With Test & Tagging my understanding isn't that a tested item is safe for the following period, just that it was safe at the time of testing and provided the item is cared for then retesting is not required for "X" months depending on the particular work use it gets. It is then up to the persons using the item to regularly visually inspect it to determine if repair or replacement is required. As to your possibility of someone forging your Tag then if you have logged the particular item satisfactorily within your own records then you can do your best to protect yourself.
As to us as caravaners getting our own items Test & Tagged, I don't have any opposition to it and see it as a form of Insurance. I doubt that anyone here doesn't have their house, car and van covered by Insurance and part of that Insurance would most likely cover Public Liability. These days of litigation should have people worried about those last 2 words, Public Liability. If in the quite possibly unlikely event that someone were to be injured or killed by a faulty power cord or something else electrical that was your property and that you could have had for a reasonably small amount of money had Tested & Tagged, how would you defend yourself in Court? At least if you had had testing done then you could well argue that you had made reasonable attempts to ensure the offending item was safe, so long as you also regularly visually inspect for obvious damage. You could be on your own for any claim against you if your own Insurance Company decided that you had not taken reasonable steps to ensure the safety of any item that you own. I doubt that it could be argued to a Jury that you couldn't afford the price of Test & Tagging when they get told that you own a car and van with a combined value of many tens of thousands of Dollars.
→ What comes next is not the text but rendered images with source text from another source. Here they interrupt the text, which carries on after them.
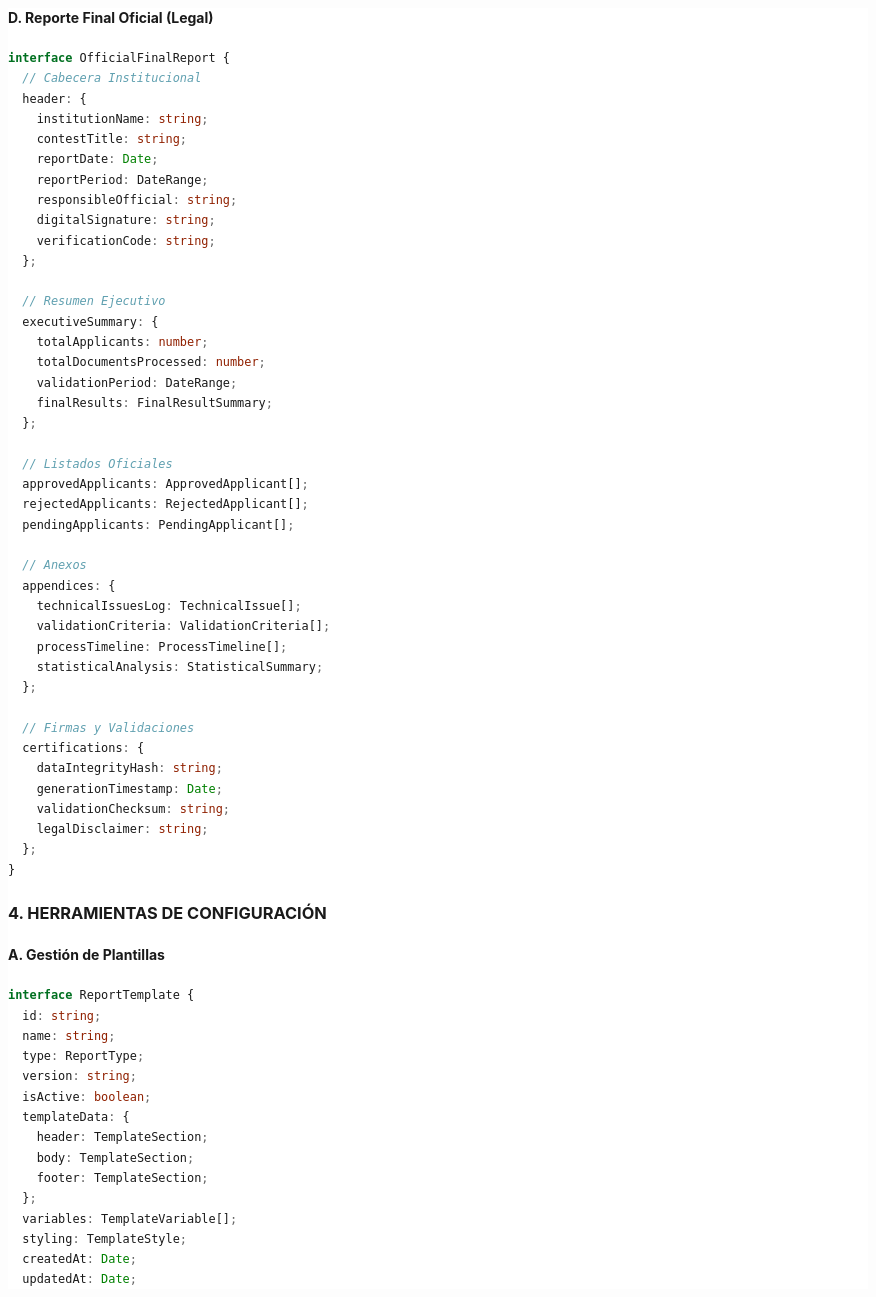 #### **D. Reporte Final Oficial (Legal)**
```typescript
interface OfficialFinalReport {
  // Cabecera Institucional
  header: {
    institutionName: string;
    contestTitle: string;
    reportDate: Date;
    reportPeriod: DateRange;
    responsibleOfficial: string;
    digitalSignature: string;
    verificationCode: string;
  };
  
  // Resumen Ejecutivo
  executiveSummary: {
    totalApplicants: number;
    totalDocumentsProcessed: number;
    validationPeriod: DateRange;
    finalResults: FinalResultSummary;
  };
  
  // Listados Oficiales
  approvedApplicants: ApprovedApplicant[];
  rejectedApplicants: RejectedApplicant[];
  pendingApplicants: PendingApplicant[];
  
  // Anexos
  appendices: {
    technicalIssuesLog: TechnicalIssue[];
    validationCriteria: ValidationCriteria[];
    processTimeline: ProcessTimeline[];
    statisticalAnalysis: StatisticalSummary;
  };
  
  // Firmas y Validaciones
  certifications: {
    dataIntegrityHash: string;
    generationTimestamp: Date;
    validationChecksum: string;
    legalDisclaimer: string;
  };
}
```

### **4. HERRAMIENTAS DE CONFIGURACIÓN**

#### **A. Gestión de Plantillas**
```typescript
interface ReportTemplate {
  id: string;
  name: string;
  type: ReportType;
  version: string;
  isActive: boolean;
  templateData: {
    header: TemplateSection;
    body: TemplateSection;
    footer: TemplateSection;
  };
  variables: TemplateVariable[];
  styling: TemplateStyle;
  createdAt: Date;
  updatedAt: Date;
```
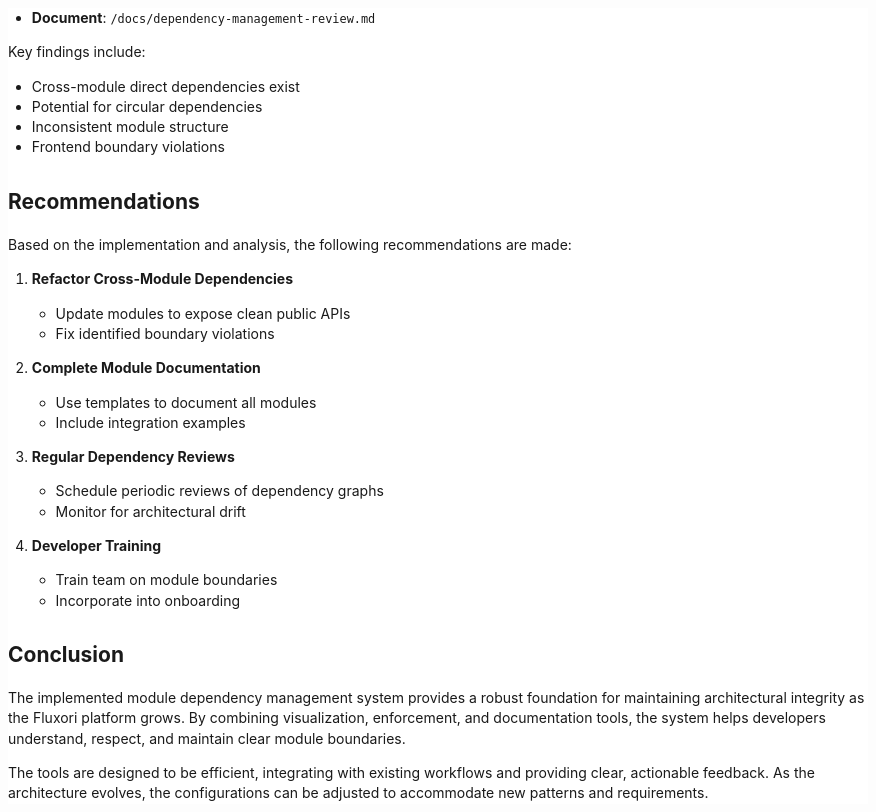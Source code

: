- **Document**: `/docs/dependency-management-review.md`

Key findings include:

- Cross-module direct dependencies exist
- Potential for circular dependencies
- Inconsistent module structure
- Frontend boundary violations

## Recommendations

Based on the implementation and analysis, the following recommendations are made:

1. **Refactor Cross-Module Dependencies**

   - Update modules to expose clean public APIs
   - Fix identified boundary violations

2. **Complete Module Documentation**

   - Use templates to document all modules
   - Include integration examples

3. **Regular Dependency Reviews**

   - Schedule periodic reviews of dependency graphs
   - Monitor for architectural drift

4. **Developer Training**
   - Train team on module boundaries
   - Incorporate into onboarding

## Conclusion

The implemented module dependency management system provides a robust foundation for maintaining architectural integrity as the Fluxori platform grows. By combining visualization, enforcement, and documentation tools, the system helps developers understand, respect, and maintain clear module boundaries.

The tools are designed to be efficient, integrating with existing workflows and providing clear, actionable feedback. As the architecture evolves, the configurations can be adjusted to accommodate new patterns and requirements.
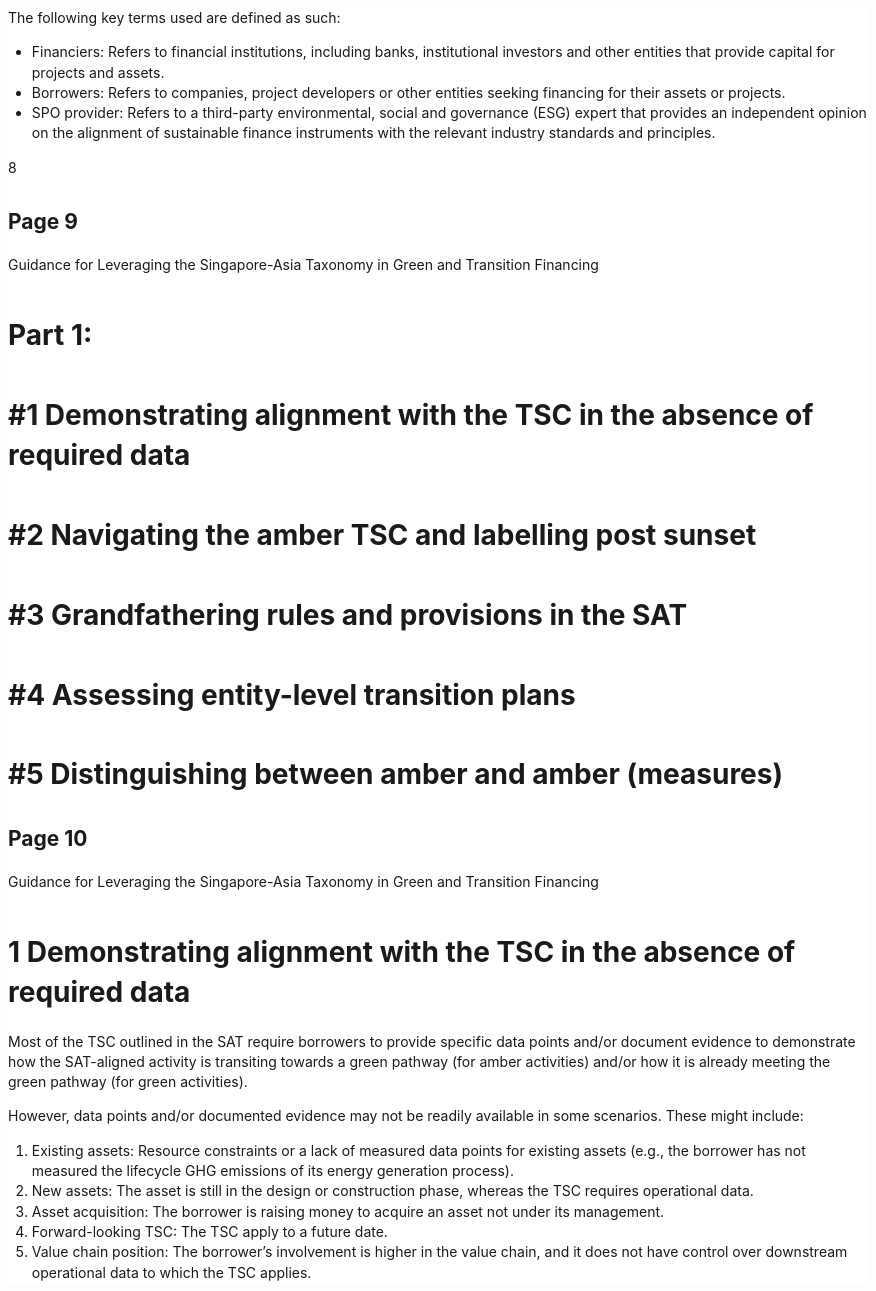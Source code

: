 The following key terms used are defined as such:

- Financiers: Refers to financial institutions, including banks, institutional investors and other entities that provide capital for projects and assets.
- Borrowers: Refers to companies, project developers or other entities seeking financing for their assets or projects.
- SPO provider: Refers to a third-party environmental, social and governance (ESG) expert that provides an independent opinion on the alignment of sustainable finance instruments with the relevant industry standards and principles.

8

## Page 9

Guidance for Leveraging the Singapore-Asia Taxonomy in Green and Transition Financing

# Part 1:

# #1  Demonstrating alignment with the TSC in the absence of required data

# #2  Navigating the amber TSC and labelling post sunset

# #3  Grandfathering rules and provisions in the SAT

# #4 Assessing entity-level transition plans

# #5  Distinguishing between amber and amber (measures)

## Page 10

Guidance for Leveraging the Singapore-Asia Taxonomy in Green and Transition Financing

# 1 Demonstrating alignment with the TSC in the absence of required data

Most of the TSC outlined in the SAT require borrowers to provide specific data points and/or document evidence to demonstrate how the SAT-aligned activity is transiting towards a green pathway (for amber activities) and/or how it is already meeting the green pathway (for green activities).

However, data points and/or documented evidence may not be readily available in some scenarios. These might include:

1. Existing assets: Resource constraints or a lack of measured data points for existing assets (e.g., the borrower has not measured the lifecycle GHG emissions of its energy generation process).
2. New assets: The asset is still in the design or construction phase, whereas the TSC requires operational data.
3. Asset acquisition: The borrower is raising money to acquire an asset not under its management.
4. Forward-looking TSC: The TSC apply to a future date.
5. Value chain position: The borrower’s involvement is higher in the value chain, and it does not have control over downstream operational data to which the TSC applies.
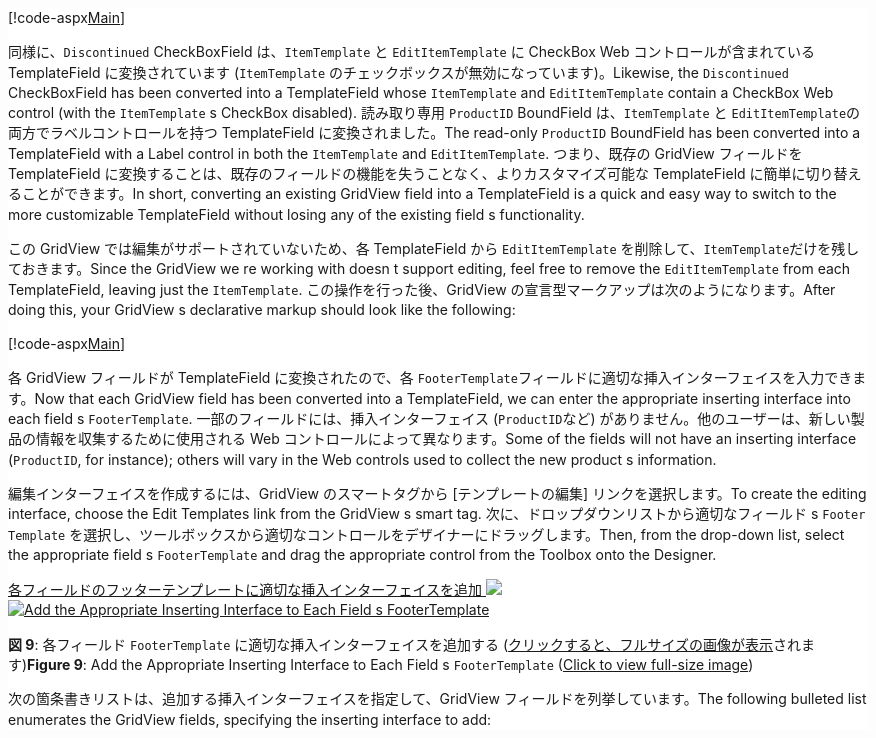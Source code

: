 [!code-aspx[Main](inserting-a-new-record-from-the-gridview-s-footer-cs/samples/sample3.aspx)]

<span data-ttu-id="74c3b-172">同様に、`Discontinued` CheckBoxField は、`ItemTemplate` と `EditItemTemplate` に CheckBox Web コントロールが含まれている TemplateField に変換されています (`ItemTemplate` のチェックボックスが無効になっています)。</span><span class="sxs-lookup"><span data-stu-id="74c3b-172">Likewise, the `Discontinued` CheckBoxField has been converted into a TemplateField whose `ItemTemplate` and `EditItemTemplate` contain a CheckBox Web control (with the `ItemTemplate` s CheckBox disabled).</span></span> <span data-ttu-id="74c3b-173">読み取り専用 `ProductID` BoundField は、`ItemTemplate` と `EditItemTemplate`の両方でラベルコントロールを持つ TemplateField に変換されました。</span><span class="sxs-lookup"><span data-stu-id="74c3b-173">The read-only `ProductID` BoundField has been converted into a TemplateField with a Label control in both the `ItemTemplate` and `EditItemTemplate`.</span></span> <span data-ttu-id="74c3b-174">つまり、既存の GridView フィールドを TemplateField に変換することは、既存のフィールドの機能を失うことなく、よりカスタマイズ可能な TemplateField に簡単に切り替えることができます。</span><span class="sxs-lookup"><span data-stu-id="74c3b-174">In short, converting an existing GridView field into a TemplateField is a quick and easy way to switch to the more customizable TemplateField without losing any of the existing field s functionality.</span></span>

<span data-ttu-id="74c3b-175">この GridView では編集がサポートされていないため、各 TemplateField から `EditItemTemplate` を削除して、`ItemTemplate`だけを残しておきます。</span><span class="sxs-lookup"><span data-stu-id="74c3b-175">Since the GridView we re working with doesn t support editing, feel free to remove the `EditItemTemplate` from each TemplateField, leaving just the `ItemTemplate`.</span></span> <span data-ttu-id="74c3b-176">この操作を行った後、GridView の宣言型マークアップは次のようになります。</span><span class="sxs-lookup"><span data-stu-id="74c3b-176">After doing this, your GridView s declarative markup should look like the following:</span></span>

[!code-aspx[Main](inserting-a-new-record-from-the-gridview-s-footer-cs/samples/sample4.aspx)]

<span data-ttu-id="74c3b-177">各 GridView フィールドが TemplateField に変換されたので、各 `FooterTemplate`フィールドに適切な挿入インターフェイスを入力できます。</span><span class="sxs-lookup"><span data-stu-id="74c3b-177">Now that each GridView field has been converted into a TemplateField, we can enter the appropriate inserting interface into each field s `FooterTemplate`.</span></span> <span data-ttu-id="74c3b-178">一部のフィールドには、挿入インターフェイス (`ProductID`など) がありません。他のユーザーは、新しい製品の情報を収集するために使用される Web コントロールによって異なります。</span><span class="sxs-lookup"><span data-stu-id="74c3b-178">Some of the fields will not have an inserting interface (`ProductID`, for instance); others will vary in the Web controls used to collect the new product s information.</span></span>

<span data-ttu-id="74c3b-179">編集インターフェイスを作成するには、GridView のスマートタグから [テンプレートの編集] リンクを選択します。</span><span class="sxs-lookup"><span data-stu-id="74c3b-179">To create the editing interface, choose the Edit Templates link from the GridView s smart tag.</span></span> <span data-ttu-id="74c3b-180">次に、ドロップダウンリストから適切なフィールド s `FooterTemplate` を選択し、ツールボックスから適切なコントロールをデザイナーにドラッグします。</span><span class="sxs-lookup"><span data-stu-id="74c3b-180">Then, from the drop-down list, select the appropriate field s `FooterTemplate` and drag the appropriate control from the Toolbox onto the Designer.</span></span>

<span data-ttu-id="74c3b-181">[各フィールドのフッターテンプレートに適切な挿入インターフェイスを追加 ![](inserting-a-new-record-from-the-gridview-s-footer-cs/_static/image9.gif)](inserting-a-new-record-from-the-gridview-s-footer-cs/_static/image15.png)</span><span class="sxs-lookup"><span data-stu-id="74c3b-181">[![Add the Appropriate Inserting Interface to Each Field s FooterTemplate](inserting-a-new-record-from-the-gridview-s-footer-cs/_static/image9.gif)](inserting-a-new-record-from-the-gridview-s-footer-cs/_static/image15.png)</span></span>

<span data-ttu-id="74c3b-182">**図 9**: 各フィールド `FooterTemplate` に適切な挿入インターフェイスを追加する ([クリックすると、フルサイズの画像が表示](inserting-a-new-record-from-the-gridview-s-footer-cs/_static/image16.png)されます)</span><span class="sxs-lookup"><span data-stu-id="74c3b-182">**Figure 9**: Add the Appropriate Inserting Interface to Each Field s `FooterTemplate` ([Click to view full-size image](inserting-a-new-record-from-the-gridview-s-footer-cs/_static/image16.png))</span></span>

<span data-ttu-id="74c3b-183">次の箇条書きリストは、追加する挿入インターフェイスを指定して、GridView フィールドを列挙しています。</span><span class="sxs-lookup"><span data-stu-id="74c3b-183">The following bulleted list enumerates the GridView fields, specifying the inserting interface to add:</span></span>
For people who only use remote and free camp sites the risk of doing nothing would probably be minute but for those that use paid caravan sites it's inevitable that Test & Tagging requirements in some form or other will happen one day. Maybe the owners of those places will have to provide the power cords themselves, with a bond on them, and the power connection points will all have to be regularly tested. The people who make these rules don't care about the added costs that flow on to others. Regardless, Caravan Parks, whether privately or publically owned are someone else's workplace and I see the rules for current workplaces being eventually extended to them, whether we like it or not. Lawyers and Insurance Companies will make sure of it.
And that's my rant over.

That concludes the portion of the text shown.